After the breakup of the Spiders and Bowie’s move to LA, the intensity of the story diminishes. Suzi and Mick are now in a relationship, and despite his struggles with gambling and alcohol, she remains devoted to him. Mick, initially a school gardener before being discovered by Bowie, is portrayed as innocent and likeable but not very charismatic. When they travel to New York and attend a club where Dylan is performing, Suzi encourages Mick to introduce himself and he impressively lands a spot on the Rolling Thunder Revue. She wants to join him, but he hesitates, making her feel like a clingy girlfriend. Her peripheral involvement becomes even more difficult when Mick is found with a groupie. The book briefly touches on Dylan, Ian Hunter from Mott the Hoople, and David Cassidy, but these relationships feel like additional content rather than a main focus. The story ultimately ends in 1977, with Suzi now a married mother.

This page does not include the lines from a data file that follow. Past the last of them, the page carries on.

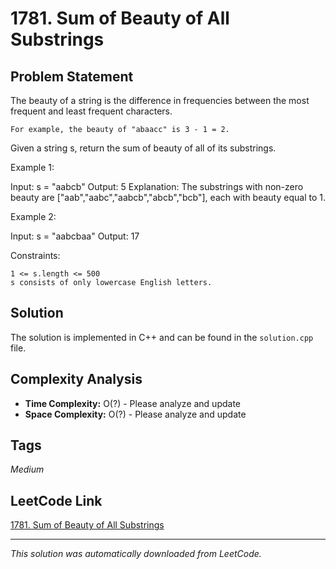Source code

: # 1781. Sum of Beauty of All Substrings

## Problem Statement

The beauty of a string is the difference in frequencies between the most frequent and least frequent characters.

	For example, the beauty of "abaacc" is 3 - 1 = 2.

Given a string s, return the sum of beauty of all of its substrings.

Example 1:

Input: s = "aabcb"
Output: 5
Explanation: The substrings with non-zero beauty are ["aab","aabc","aabcb","abcb","bcb"], each with beauty equal to 1.

Example 2:

Input: s = "aabcbaa"
Output: 17

Constraints:

	1 <= s.length <= 500
	s consists of only lowercase English letters.

## Solution

The solution is implemented in C++ and can be found in the `solution.cpp` file.

## Complexity Analysis

- **Time Complexity:** O(?) - Please analyze and update
- **Space Complexity:** O(?) - Please analyze and update

## Tags

*Medium*

## LeetCode Link

[1781. Sum of Beauty of All Substrings](https://leetcode.com/problems/sum-of-beauty-of-all-substrings/)

---

*This solution was automatically downloaded from LeetCode.*
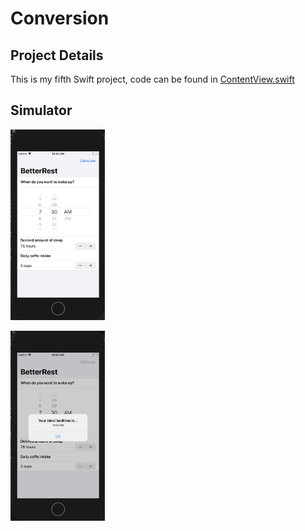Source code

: # Conversion

## Project Details
This is my fifth Swift project, code can be found in [ContentView.swift](https://github.com/KristinnGodfrey/Conversion/blob/master/Challenge%20Day/ContentView.swift)

## Simulator
<p align="left">
  <img src="/p1.png" width="30%" /> 
</p>

<p align="left">
  <img src="/p2.png" width="30%" /> 
</p>


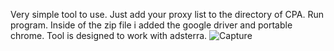 Very simple tool to use. Just add your proxy list to the directory of CPA. Run program. Inside of the zip file i added the google driver and portable chrome. 
Tool is designed to work with adsterra. 
![Capture](https://github.com/user-attachments/assets/db7c3b8c-788b-4d8e-a44f-c1f26430a505)
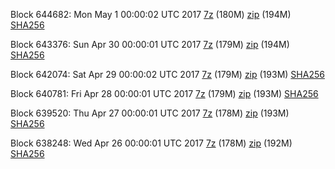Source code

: Block 644682: Mon May  1 00:00:02 UTC 2017 [7z](https://transfer.sh/Vabig/bootstrap.dat.20170501.7z) (180M) [zip](https://transfer.sh/67Tlc/bootstrap.dat.20170501.zip) (194M) [SHA256](https://transfer.sh/bos6a/sha256.txt)

Block 643376: Sun Apr 30 00:00:01 UTC 2017 [7z](https://transfer.sh/Kh9hT/bootstrap.dat.20170430.7z) (179M) [zip](https://transfer.sh/YuK9j/bootstrap.dat.20170430.zip) (194M) [SHA256](https://transfer.sh/HyAZL/sha256.txt)

Block 642074: Sat Apr 29 00:00:02 UTC 2017 [7z](https://transfer.sh/w6ZG7/bootstrap.dat.20170429.7z) (179M) [zip](https://transfer.sh/lP0fK/bootstrap.dat.20170429.zip) (193M) [SHA256](https://transfer.sh/JWgJC/sha256.txt)

Block 640781: Fri Apr 28 00:00:01 UTC 2017 [7z](https://transfer.sh/l2woa/bootstrap.dat.20170428.7z) (179M) [zip](https://transfer.sh/KISnw/bootstrap.dat.20170428.zip) (193M) [SHA256](https://transfer.sh/2fBwZ/sha256.txt)

Block 639520: Thu Apr 27 00:00:01 UTC 2017 [7z](https://transfer.sh/ohl7U/bootstrap.dat.20170427.7z) (178M) [zip](https://transfer.sh/SLzN4/bootstrap.dat.20170427.zip) (193M) [SHA256](https://transfer.sh/166fZn/sha256.txt)

Block 638248: Wed Apr 26 00:00:01 UTC 2017 [7z](https://transfer.sh/4sL4C/bootstrap.dat.20170426.7z) (178M) [zip](https://transfer.sh/TmS6U/bootstrap.dat.20170426.zip) (192M) [SHA256](https://transfer.sh/qr9Xx/sha256.txt)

The book “Me and Mr Jones” provides an insightful glimpse into the past. The author’s personal experiences allowed her to navigate the chaos and come out the other side. However, she now faces another challenge as a long-time widow, her partner Mr Jones passed away at the young age of 46 from liver cancer. This is the same illness that took the life of David Bowie on January 10, 2016 – a day that is etched in her memory. As she reflects on this, she wonders if Bowie remembered his dear friend Mick during his struggle with the illness. It comes as a surprise to discover that the author has not seen David or his ex-wife Angie since their last goodbye in Hammersmith. The pain of this loss lingers, as she had believed they were closer than that.